If it became law, the bipartisan legislation unveiled Wednesday by Sens. Ted Cruz (R-Texas) and Martin Heinrich (D-N.M.) would bar the feds from using any funding “for any costs associated with the identification, development, licensing, granting of rights-of-way, construction, operation, decommissioning, or post-decommissioning maintenance and monitoring” of private interim storage facilities. The proposed ban would last until the Department of Energy notifies Congress that a permanent spent fuel repository is operational, the bill said.
The measure would also require DOE to submit a report to Congress within 180 days, or six months, of enactment detailing possible locations of future interim storage facilities and repositories, as well as the “estimated costs and risks” of those projects.
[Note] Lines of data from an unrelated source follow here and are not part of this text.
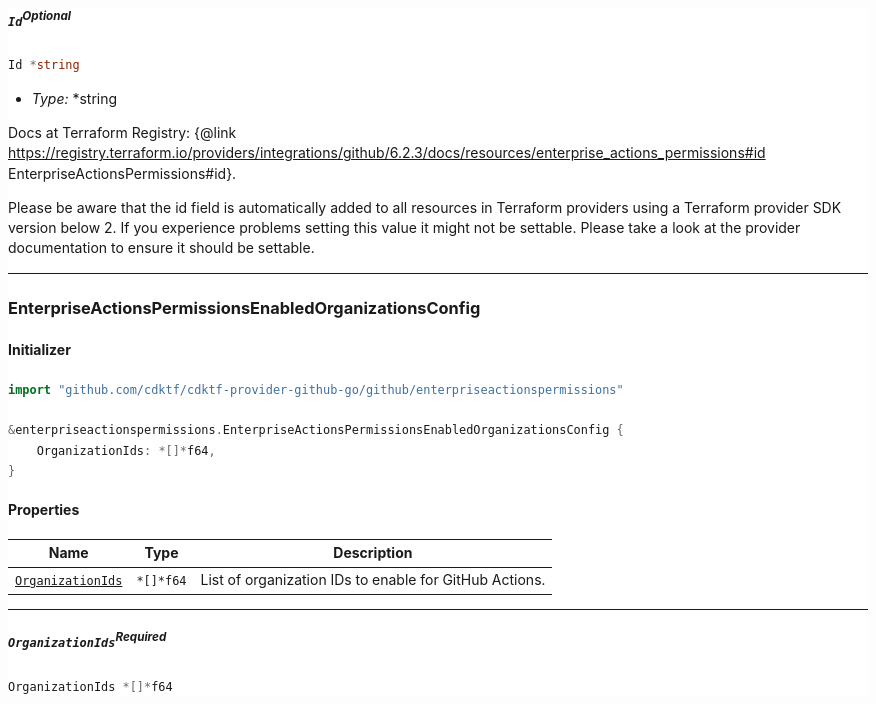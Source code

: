 
##### `Id`<sup>Optional</sup> <a name="Id" id="@cdktf/provider-github.enterpriseActionsPermissions.EnterpriseActionsPermissionsConfig.property.id"></a>

```go
Id *string
```

- *Type:* *string

Docs at Terraform Registry: {@link https://registry.terraform.io/providers/integrations/github/6.2.3/docs/resources/enterprise_actions_permissions#id EnterpriseActionsPermissions#id}.

Please be aware that the id field is automatically added to all resources in Terraform providers using a Terraform provider SDK version below 2.
If you experience problems setting this value it might not be settable. Please take a look at the provider documentation to ensure it should be settable.

---

### EnterpriseActionsPermissionsEnabledOrganizationsConfig <a name="EnterpriseActionsPermissionsEnabledOrganizationsConfig" id="@cdktf/provider-github.enterpriseActionsPermissions.EnterpriseActionsPermissionsEnabledOrganizationsConfig"></a>

#### Initializer <a name="Initializer" id="@cdktf/provider-github.enterpriseActionsPermissions.EnterpriseActionsPermissionsEnabledOrganizationsConfig.Initializer"></a>

```go
import "github.com/cdktf/cdktf-provider-github-go/github/enterpriseactionspermissions"

&enterpriseactionspermissions.EnterpriseActionsPermissionsEnabledOrganizationsConfig {
	OrganizationIds: *[]*f64,
}
```

#### Properties <a name="Properties" id="Properties"></a>

| **Name** | **Type** | **Description** |
| --- | --- | --- |
| <code><a href="#@cdktf/provider-github.enterpriseActionsPermissions.EnterpriseActionsPermissionsEnabledOrganizationsConfig.property.organizationIds">OrganizationIds</a></code> | <code>*[]*f64</code> | List of organization IDs to enable for GitHub Actions. |

---

##### `OrganizationIds`<sup>Required</sup> <a name="OrganizationIds" id="@cdktf/provider-github.enterpriseActionsPermissions.EnterpriseActionsPermissionsEnabledOrganizationsConfig.property.organizationIds"></a>

```go
OrganizationIds *[]*f64
```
The proposed bill could stymie efforts by two private companies to build interim storage facilities in the southwest U.S. Interim Storage Partners (ISP), which got a license from the Nuclear Regulatory Commission for such a site in September, is eyeing Andrews, Texas for its project. The other site, proposed by Holtec International, would be built in Eddy County, N.M., if it survives an NRC review.
“Until the Department of Energy fulfills its statutory responsibility to provide permanent waste disposal, interim sites can become permanent sites. That is not something my state is signed up for,” Heinrich said in a statement Wednesday.
A spokesperson for Cruz did not return a request for comment by deadline Friday.
Meanwhile, New Mexico and Texas have already pulled out all of the stops back home to block both projects. In Santa Fe, a proposed bill that would have given New Mexico more legal headroom for blocking the planned Holtec site died in the state House in February. State Attorney General Hector Balderas has also sued NRC over both proposed interim storage projects.
In Texas, Gov. Greg Abbott (R) in September signed a law banning the storage of high-level nuclear waste in the state. The Lone Star State has also filed its own legal challenge to the proposed ISP site.